Enhanced inhibition of neuronal ferroptosis and regulation of microglial polarization with multifunctional traditional Chinese medicine active ingredients-based selenium nanoparticles for treating spinal cord injury.

作者信息

Mai Luoqi, Liu Jinggong, Wu Huimei, Wang Hongshen, Lin Zhidong, Rao Siyuan, Sun Wenxi, Tan Aowei, Lin Yongpeng, Chen Bolai

机构信息

Guangzhou University of Chinese Medicine, Guangzhou, 510120, China.

State Key Laboratory of Traditional Chinese Medicine Syndrome, The Second Clinical Medical College of Guangzhou University of Chinese Medicine, Guangzhou, 510120, China.

出版信息

Mater Today Bio. 2025 Apr 10;32:101758. doi: 10.1016/j.mtbio.2025.101758. eCollection 2025 Jun.

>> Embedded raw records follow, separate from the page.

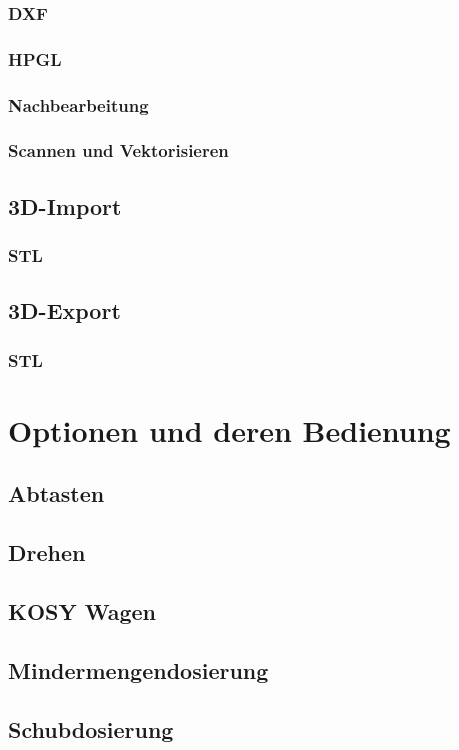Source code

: \documentclass[14pt,a4paper]{book}
\begin{document}
		\subsection{DXF}
		\subsection{HPGL} 
		\subsection{Nachbearbeitung} 
		\subsection{Scannen und Vektorisieren} 
	\section{3D-Import} 
		\subsection{STL}
	\section{3D-Export} 
		\subsection{STL}

\chapter{Optionen und deren Bedienung} 
	\section{Abtasten}
	\section{Drehen} 
	\section{KOSY Wagen} 
	\section{Mindermengendosierung} 
	\section{Schubdosierung} 
\end{document}
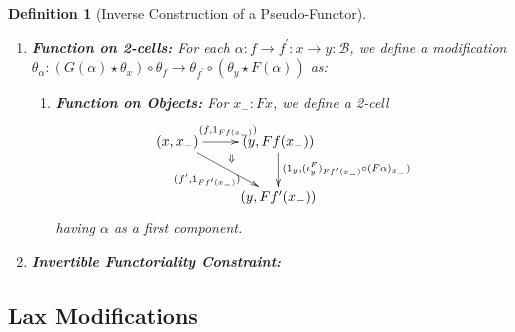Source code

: \documentclass{article}
\numberwithin{equation}{section}
\theoremstyle{definition}
\theoremstyle{plain}
\newtheorem{definition}[equation]{Definition}
\begin{document}
\begin{definition}[Inverse Construction of a Pseudo-Functor]
\begin{enumerate}[label = $\bullet$]
		\item \textbf{Function on 2-cells:} For each $\alpha:f \to f^{\prime}: x \to y:\mathcal{B}$, we define a modification $\theta_\alpha: (G(\alpha)\star\theta_x)\circ \theta_f \to \theta_{f^{\prime}} \circ (\theta_y\star F(\alpha))$ as:
		\begin{enumerate}
			\item \textbf{Function on Objects:} For $x_-:Fx$, we define a 2-cell
			\[\xymatrix{
				(x,x_-) \ar[r]^{(f,1_{Ff(x_-)})} \ar[dr]_{(f^{\prime},1_{Ff^{\prime}(x_-)})} \ar@{}[drr]|(0.3){\Downarrow} & (y, Ff(x_-)) \ar[d]^{(1_y, (\iota^F_y)_{Ff^{\prime}(x_-)} \circ (F\alpha)_{x_-})}\\
				& (y, Ff^{\prime}(x_-)) &
			}\]
			having $\alpha$ as a first component.
		\end{enumerate}
		
		\item \textbf{Invertible Functoriality Constraint:} 
	\end{enumerate}
\end{definition}

\subsection{Lax Modifications}
\end{document}
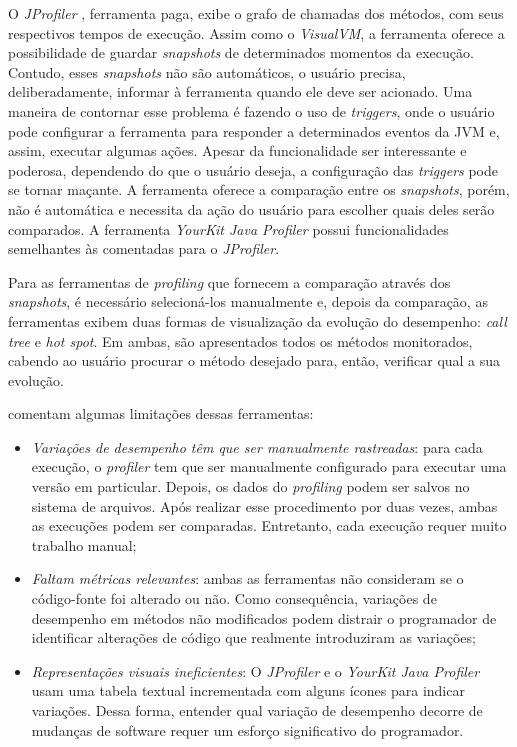 O \textit{JProfiler} \cite{JProfiler}, ferramenta paga, exibe o grafo de chamadas dos métodos, com seus respectivos tempos de execução. Assim como o \textit{VisualVM}, a ferramenta oferece a possibilidade de guardar \textit{snapshots} de determinados momentos da execução. Contudo, esses \textit{snapshots} não são automáticos, o usuário precisa, deliberadamente, informar à ferramenta quando ele deve ser acionado. Uma maneira de contornar esse problema é fazendo o uso de \textit{triggers}, onde o usuário pode configurar a ferramenta para responder a determinados eventos da JVM e, assim, executar algumas ações. Apesar da funcionalidade ser interessante e poderosa, dependendo do que o usuário deseja, a configuração das \textit{triggers} pode se tornar maçante. A ferramenta oferece a comparação entre os \textit{snapshots}, porém, não é automática e necessita da ação do usuário para escolher quais deles serão comparados. A ferramenta \textit{YourKit Java Profiler} \cite{Profiler2016} possui funcionalidades semelhantes às comentadas para o \textit{JProfiler}.

Para as ferramentas de \textit{profiling} que fornecem a comparação através dos \textit{snapshots}, é necessário selecioná-los manualmente e, depois da comparação, as ferramentas exibem duas formas de visualização da evolução do desempenho: \textit{call tree} e \textit{hot spot}. Em ambas, são apresentados todos os métodos monitorados, cabendo ao usuário procurar o método desejado para, então, verificar qual a sua evolução.

\citeauthor{SandovalAlcocer2013} comentam algumas limitações dessas ferramentas:
\begin{itemize}
	\item \textit{Variações de desempenho têm que ser manualmente rastreadas}: para cada execução, o \textit{profiler} tem que ser manualmente configurado para executar uma versão em particular. Depois, os dados do \textit{profiling} podem ser salvos no sistema de arquivos. Após realizar esse procedimento por duas vezes, ambas as execuções podem ser comparadas. Entretanto, cada execução requer muito trabalho manual;
	\item \textit{Faltam métricas relevantes}: ambas as ferramentas não consideram se o código-fonte foi alterado ou não. Como consequência, variações de desempenho em métodos não modificados podem distrair o programador de identificar alterações de código que realmente introduziram as variações;
	\item \textit{Representações visuais ineficientes}: O \textit{JProfiler} e o \textit{YourKit Java Profiler} usam uma tabela textual incrementada com alguns ícones para indicar variações. Dessa forma, entender qual variação de desempenho decorre de mudanças de software requer um esforço significativo do programador.
\end{itemize}

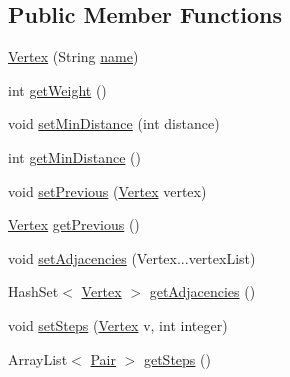 \subsection*{Public Member Functions}
\begin{DoxyCompactItemize}
\item 
\hyperlink{classmain_1_1java_1_1com_1_1company_1_1dijkstratest_1_1_vertex_a5c4df011dc24230cf67918f0d1c6b8f9}{Vertex} (String \hyperlink{classmain_1_1java_1_1com_1_1company_1_1dijkstratest_1_1_vertex_a2d3af47cee45105338487ebabe5d41af}{name})
\item 
int \hyperlink{classmain_1_1java_1_1com_1_1company_1_1dijkstratest_1_1_vertex_a37e1d362f47485e54f2e0a9cf56ac8c3}{get\-Weight} ()
\item 
void \hyperlink{classmain_1_1java_1_1com_1_1company_1_1dijkstratest_1_1_vertex_afe351de304209254ba6efdfdff362a27}{set\-Min\-Distance} (int distance)
\item 
int \hyperlink{classmain_1_1java_1_1com_1_1company_1_1dijkstratest_1_1_vertex_a0afd4e2eb4689ac8a4682b3c0f6e32d2}{get\-Min\-Distance} ()
\item 
void \hyperlink{classmain_1_1java_1_1com_1_1company_1_1dijkstratest_1_1_vertex_aec5f28d756beeb653fa52e733c2db139}{set\-Previous} (\hyperlink{classmain_1_1java_1_1com_1_1company_1_1dijkstratest_1_1_vertex}{Vertex} vertex)
\item 
\hyperlink{classmain_1_1java_1_1com_1_1company_1_1dijkstratest_1_1_vertex}{Vertex} \hyperlink{classmain_1_1java_1_1com_1_1company_1_1dijkstratest_1_1_vertex_a925585cbe8eb8ee5bf74b0cb58d388df}{get\-Previous} ()
\item 
void \hyperlink{classmain_1_1java_1_1com_1_1company_1_1dijkstratest_1_1_vertex_aec87153fc8c4f42b11c97c9566c9bfd9}{set\-Adjacencies} (Vertex...\-vertex\-List)
\item 
Hash\-Set$<$ \hyperlink{classmain_1_1java_1_1com_1_1company_1_1dijkstratest_1_1_vertex}{Vertex} $>$ \hyperlink{classmain_1_1java_1_1com_1_1company_1_1dijkstratest_1_1_vertex_ad4896ef0f829054d9a765436cdda7804}{get\-Adjacencies} ()
\item 
void \hyperlink{classmain_1_1java_1_1com_1_1company_1_1dijkstratest_1_1_vertex_ab66f86a13171527e0c762e90eef3dc5e}{set\-Steps} (\hyperlink{classmain_1_1java_1_1com_1_1company_1_1dijkstratest_1_1_vertex}{Vertex} v, int integer)
\item 
Array\-List$<$ \hyperlink{classmain_1_1java_1_1com_1_1company_1_1dijkstratest_1_1_pair}{Pair} $>$ \hyperlink{classmain_1_1java_1_1com_1_1company_1_1dijkstratest_1_1_vertex_aac9933bc854f3b3a427c7467824e29de}{get\-Steps} ()

\end{DoxyCompactItemize}
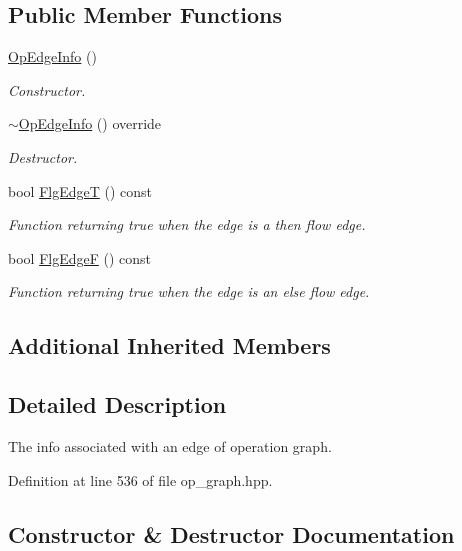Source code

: \subsection*{Public Member Functions}
\begin{DoxyCompactItemize}
\item 
\hyperlink{classOpEdgeInfo_a0749ea4391a834ae41ad16e86a2992e8}{Op\+Edge\+Info} ()
\begin{DoxyCompactList}\small\item\em Constructor. \end{DoxyCompactList}\item 
\hyperlink{classOpEdgeInfo_ae9059c1e2b4b9f09b01ddfbb34e9bbfc}{$\sim$\+Op\+Edge\+Info} () override
\begin{DoxyCompactList}\small\item\em Destructor. \end{DoxyCompactList}\item 
bool \hyperlink{classOpEdgeInfo_a7409f855a6f551d2b520f79ad07a3e30}{Flg\+EdgeT} () const
\begin{DoxyCompactList}\small\item\em Function returning true when the edge is a then flow edge. \end{DoxyCompactList}\item 
bool \hyperlink{classOpEdgeInfo_abf631c945933fea3024f3c506178fca7}{Flg\+EdgeF} () const
\begin{DoxyCompactList}\small\item\em Function returning true when the edge is an else flow edge. \end{DoxyCompactList}\end{DoxyCompactItemize}
\subsection*{Additional Inherited Members}


\subsection{Detailed Description}
The info associated with an edge of operation graph. 

Definition at line 536 of file op\+\_\+graph.\+hpp.



\subsection{Constructor \& Destructor Documentation}
\mbox{\label{classOpEdgeInfo_a0749ea4391a834ae41ad16e86a2992e8}} 
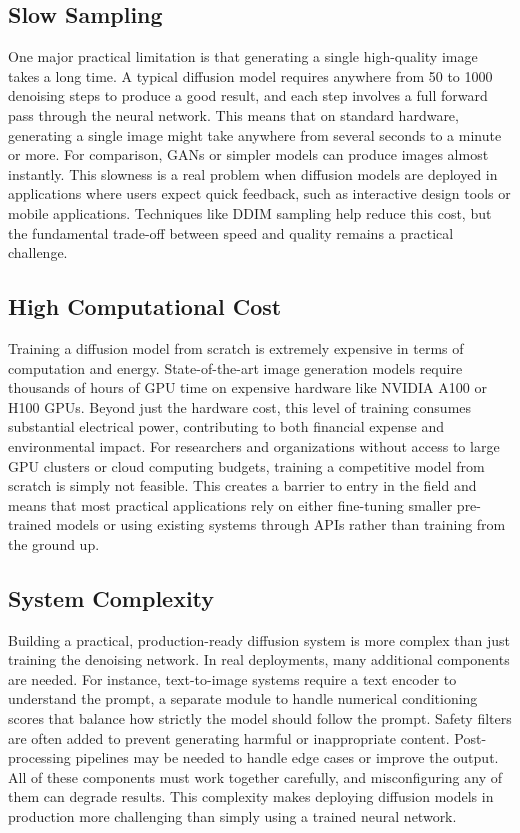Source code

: \documentclass[a4paper,12pt]{article}
\begin{document}
\subsection{Slow Sampling}
One major practical limitation is that generating a single high-quality image takes a long time. A typical diffusion model requires anywhere from 50 to 1000 denoising steps to produce a good result, and each step involves a full forward pass through the neural network. This means that on standard hardware, generating a single image might take anywhere from several seconds to a minute or more. For comparison, GANs or simpler models can produce images almost instantly. This slowness is a real problem when diffusion models are deployed in applications where users expect quick feedback, such as interactive design tools or mobile applications. Techniques like DDIM sampling help reduce this cost, but the fundamental trade-off between speed and quality remains a practical challenge.

\subsection{High Computational Cost}
Training a diffusion model from scratch is extremely expensive in terms of computation and energy. State-of-the-art image generation models require thousands of hours of GPU time on expensive hardware like NVIDIA A100 or H100 GPUs. Beyond just the hardware cost, this level of training consumes substantial electrical power, contributing to both financial expense and environmental impact. For researchers and organizations without access to large GPU clusters or cloud computing budgets, training a competitive model from scratch is simply not feasible. This creates a barrier to entry in the field and means that most practical applications rely on either fine-tuning smaller pre-trained models or using existing systems through APIs rather than training from the ground up.

\subsection{System Complexity}
Building a practical, production-ready diffusion system is more complex than just training the denoising network. In real deployments, many additional components are needed. For instance, text-to-image systems require a text encoder to understand the prompt, a separate module to handle numerical conditioning scores that balance how strictly the model should follow the prompt. Safety filters are often added to prevent generating harmful or inappropriate content. Post-processing pipelines may be needed to handle edge cases or improve the output. All of these components must work together carefully, and misconfiguring any of them can degrade results. This complexity makes deploying diffusion models in production more challenging than simply using a trained neural network.
\end{document}
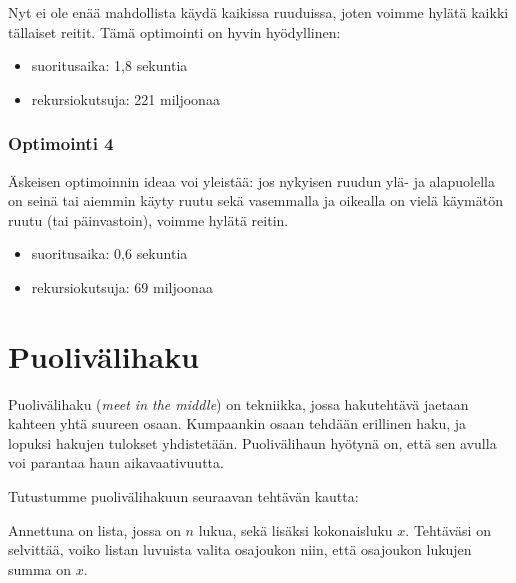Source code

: \begin{center}
\end{center}

Nyt ei ole enää mahdollista käydä kaikissa ruuduissa,
joten voimme hylätä kaikki tällaiset reitit.
Tämä optimointi on hyvin hyödyllinen:

\begin{itemize}
\item
suoritusaika: 1{,}8 sekuntia
\item
rekursiokutsuja: 221 miljoonaa
\end{itemize}

\subsubsection{Optimointi 4}

Äskeisen optimoinnin ideaa voi yleistää:
jos nykyisen ruudun ylä- ja alapuolella on
seinä tai aiemmin käyty ruutu
sekä vasemmalla ja oikealla on
vielä käymätön ruutu (tai päinvastoin),
voimme hylätä reitin.

\begin{itemize}
\item
suoritusaika: 0{,}6 sekuntia
\item
rekursiokutsuja: 69 miljoonaa
\end{itemize}

\section{Puolivälihaku}

Puolivälihaku (\textit{meet in the middle})
on tekniikka,
jossa hakutehtävä jaetaan kahteen yhtä suureen osaan.
Kumpaankin osaan tehdään erillinen haku,
ja lopuksi hakujen tulokset yhdistetään.
Puolivälihaun hyötynä on, että sen avulla voi
parantaa haun aikavaativuutta.

Tutustumme puolivälihakuun seuraavan tehtävän kautta:

\begin{task}
Annettuna on lista, jossa on $n$ lukua,
sekä lisäksi kokonaisluku $x$.
Tehtäväsi on selvittää, voiko listan luvuista
valita osajoukon niin, että osajoukon lukujen summa on $x$.
\end{task}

DOI:10.1016/j.mtbio.2025.101758
PMID:40270889
原文链接:https://pmc.ncbi.nlm.nih.gov/articles/PMC12017924/
Abstract

Spinal cord injury (SCI) is a devastating condition that results in the loss of sensory and motor functions. The complex pathogenesis of SCI contributes to the limited availability of effective therapies. Two major factors exacerbating secondary injury in SCI are neuronal ferroptosis and microglial inflammatory polarization. Tanshinone IIA (TSIIA) has demonstrated a significant anti-ferroptosis effect by inhibiting lipid peroxidation, while tetramethylpyrazine (TMP) exhibits remarkable anti-inflammatory properties by promoting the shift of microglial polarization from the M1 to the M2 phenotype. However, most drugs currently under development primarily target a single aspect of this multifaceted condition, which is insufficient for comprehensive treatment. Selenium nanoparticles have emerged as a promising therapeutic strategy due to their ability to encapsulate various agents, effectively targeting diverse pathophysiological mechanisms while offering favorable water solubility and low toxicity. In this study, we developed a novel nanocarrier functionalized with astragalus polysaccharide (APS) and loaded with TSIIA and TMP. Results from both and studies indicate that TSIIA/TMP/APS@Se NPs possess anti-ferroptosis properties and can regulate microglial polarization, potentially enhancing functional recovery following SCI. In summary, this study presents a promising alternative strategy for treating SCI, highlighting its significant potential for future clinical applications.

摘要

脊髓损伤(SCI)是一种导致感觉和运动功能丧失的毁灭性疾病。SCI复杂的发病机制导致有效治疗方法有限。加剧SCI继发性损伤的两个主要因素是神经元铁死亡和小胶质细胞炎症极化。丹参酮IIA(TSIIA)通过抑制脂质过氧化表现出显著的抗铁死亡作用,而川芎嗪(TMP)通过促进小胶质细胞极化从M1表型向M2表型转变表现出显著的抗炎特性。然而,目前正在研发的大多数药物主要针对这种多方面疾病的单一方面,这对于综合治疗来说是不够的。硒纳米颗粒因其能够包封各种药物,有效靶向多种病理生理机制,同时具有良好的水溶性和低毒性,已成为一种有前景的治疗策略。在本研究中,我们开发了一种用黄芪多糖(APS)功能化并负载TSIIA和TMP的新型纳米载体。体内和体外研究结果均表明,TSIIA/TMP/APS@Se纳米颗粒具有抗铁死亡特性,可调节小胶质细胞极化,可能增强SCI后的功能恢复。总之,本研究提出了一种有前景的治疗SCI的替代策略,突出了其在未来临床应用中的巨大潜力。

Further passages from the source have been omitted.